"The net worth of the 358 richest people in the world now equals the combined income of the poorest 2.3 billion, who comprise 45 percent of the world's population." (UNDP Choices)


Sunday June 22 4:04 PM EDT

Global Environmental Summit to Open in N.Y.

By Evelyn Leopold

UNITED NATIONS (Reuter) - With considerable frustration, world leaders gather in New York this week to take stock of how well they have protected the atmosphere, water and forests and helped poor nations develop without polluting the Earth.

The leaders are delivering a report card, beginning on Monday, on how close they have come to safeguarding the planet as envisaged at the 1992 Earth Summit in Rio de Janeiro, dubbed by some the environmental Woodstock of the 1990s.

And as expected, no one is living up to the pledges in Rio, as differences abound on how pollution, global warming, and overfishing can be diminished with the least pain.

"Let us not expect anything big," cautioned Razali Ismail, a prime mover in organizing the Rio summit. He is now president of the U.N. General Assembly in charge of the Earth Summit Plus Five that begins on Monday.

Many heads of state or government are not coming, particularly from major developing states like China and India, as well as Mexico.

Even Razali said he was unable to convince his prime minister, Mahathir Mohamad of Malaysia, to attend because he believed there had been too much "fudging and backpedaling."

But more than 60 leaders will be there, including President Clinton, the prime ministers of nearly every European country, Japan and Canada. And every country will address the forum in speeches that stretch over four days.

At the end of the conference, a lengthy paper of principles and targets will emerge, with negotiators hoping the leaders will contribute to areas where no agreement has emerged.

In Rio some 10,000 diplomats produced "Agenda 21" of 2,500 goals, followed over the last few years by treaties on climate change, biological diversity or conservation and land degradation.

And in the last five years the world's population has not increased as quickly, food production has risen and health benefits have reached more people.

But the bad news since Rio is that fresh water is becoming increasingly scarce, forests are diminishing and a billion people are living on $1 a day and using any resource available just to stay alive.

Emissions of greenhouse gases that contribute to global warming and climate changes have increased. Carbon dioxide climbed to 6.24 billion tons a year in 1996, as industry grows in the developing world.

The United States, with nearly 23 percent of the world's total carbon emissions, increased its output more than eight percent in the last five years.

"Overall, we haven't made the fundamental change of course promised in Rio," said Canadian businessman Maurice Strong, who was secretary-general of that conference.

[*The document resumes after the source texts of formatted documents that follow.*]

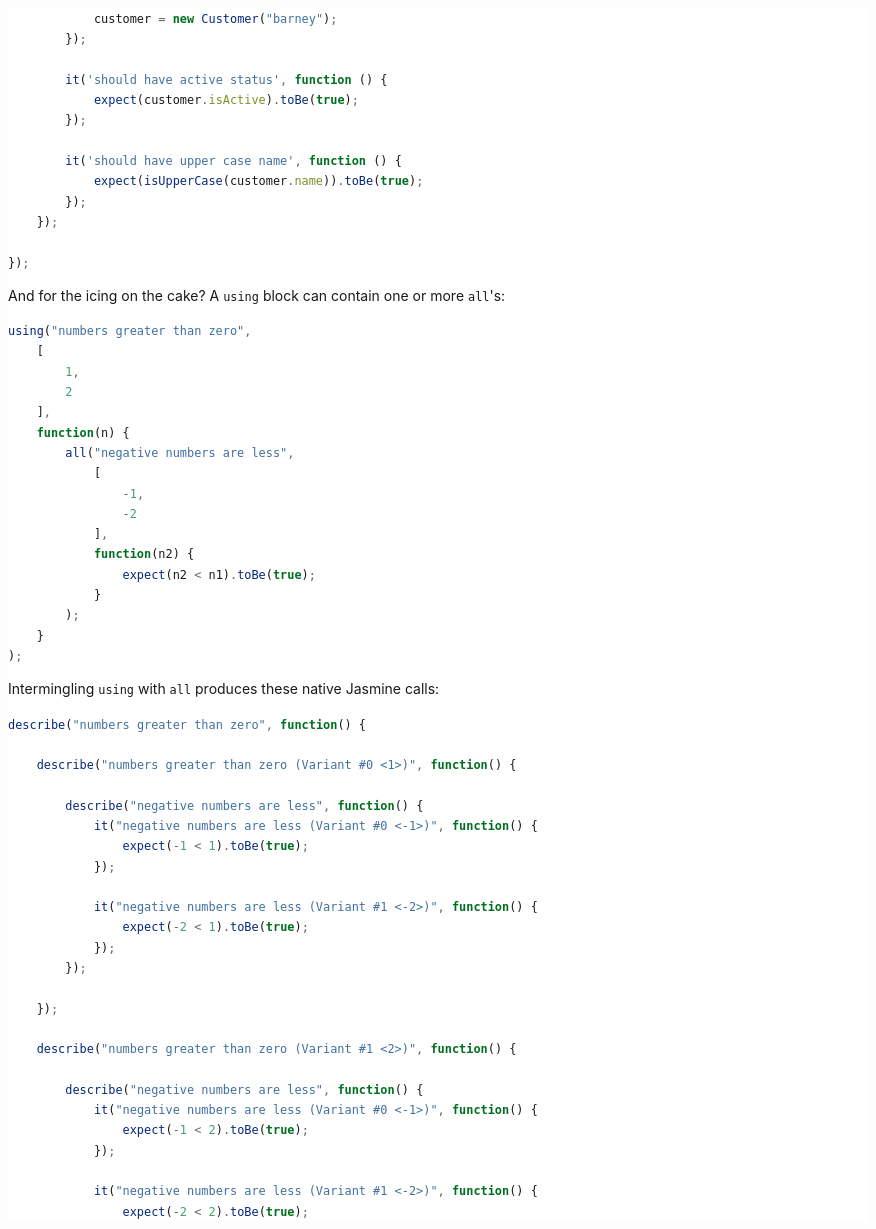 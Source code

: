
 ```javascript
            customer = new Customer("barney");
        });

        it('should have active status', function () {
            expect(customer.isActive).toBe(true);
        });

        it('should have upper case name', function () {
            expect(isUpperCase(customer.name)).toBe(true);
        });
    });

});
```

And for the icing on the cake? A `using` block can contain one or more `all`'s:

```javascript
using("numbers greater than zero",
    [
        1,
        2
    ],
    function(n) {
        all("negative numbers are less",
            [
                -1,
                -2
            ],
            function(n2) {
                expect(n2 < n1).toBe(true);
            }
        );
    }
);
```

Intermingling `using` with `all` produces these native Jasmine calls:

```javascript
describe("numbers greater than zero", function() {

    describe("numbers greater than zero (Variant #0 <1>)", function() {

        describe("negative numbers are less", function() {
            it("negative numbers are less (Variant #0 <-1>)", function() {
                expect(-1 < 1).toBe(true);
            });

            it("negative numbers are less (Variant #1 <-2>)", function() {
                expect(-2 < 1).toBe(true);
            });
        });

    });

    describe("numbers greater than zero (Variant #1 <2>)", function() {

        describe("negative numbers are less", function() {
            it("negative numbers are less (Variant #0 <-1>)", function() {
                expect(-1 < 2).toBe(true);
            });

            it("negative numbers are less (Variant #1 <-2>)", function() {
                expect(-2 < 2).toBe(true);
```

Many developing nations are refusing any commitments until rich states keep their promises in Rio for assistance they need for basic technological, health and educational programs. But such aid is decreasing rather than rising.

Direct government aid in the last five years has fallen among all industrial nations, particularly the United States. Private investment is concentrated in a few countries.

The Third World "wants money at almost any cost and the North wants environmental protection at almost no cost," said the Outreach 1997 newsletter for environmental groups.

"There is a serious breakdown on consensus on many topics," said Barbara Bramble of the World Wildlife Fund. "In fact it's catastrophic."

But the North-South polarization is matched by a major split among industrial nations, with the European Union attempting to pressure the United States, Japan and Canada to agree to sharp cuts in greenhouse gases.

The EU agreed last week to call for a 15 percent cut in greenhouse gases in 2010 from their 1990 levels. But others want a vaguer reference to reductions without any precise target at this time.

In Denver, at the Group of Seven summit of industrial nations, British Foreign Secretary Robin Cook explained the trans-Atlantic split in terms of a cultural divide between Europe and the United States and Canada.

"Both of them find it very difficult to deal with a domestic audience which is still very much in a culture of large, extravagant private cars and generous consumption of energy as a cheap commodity," he said.

"The lifestyle of America and elsewhere cannot be contained much beyond another quarter of a century without serious effects on our climate," he said.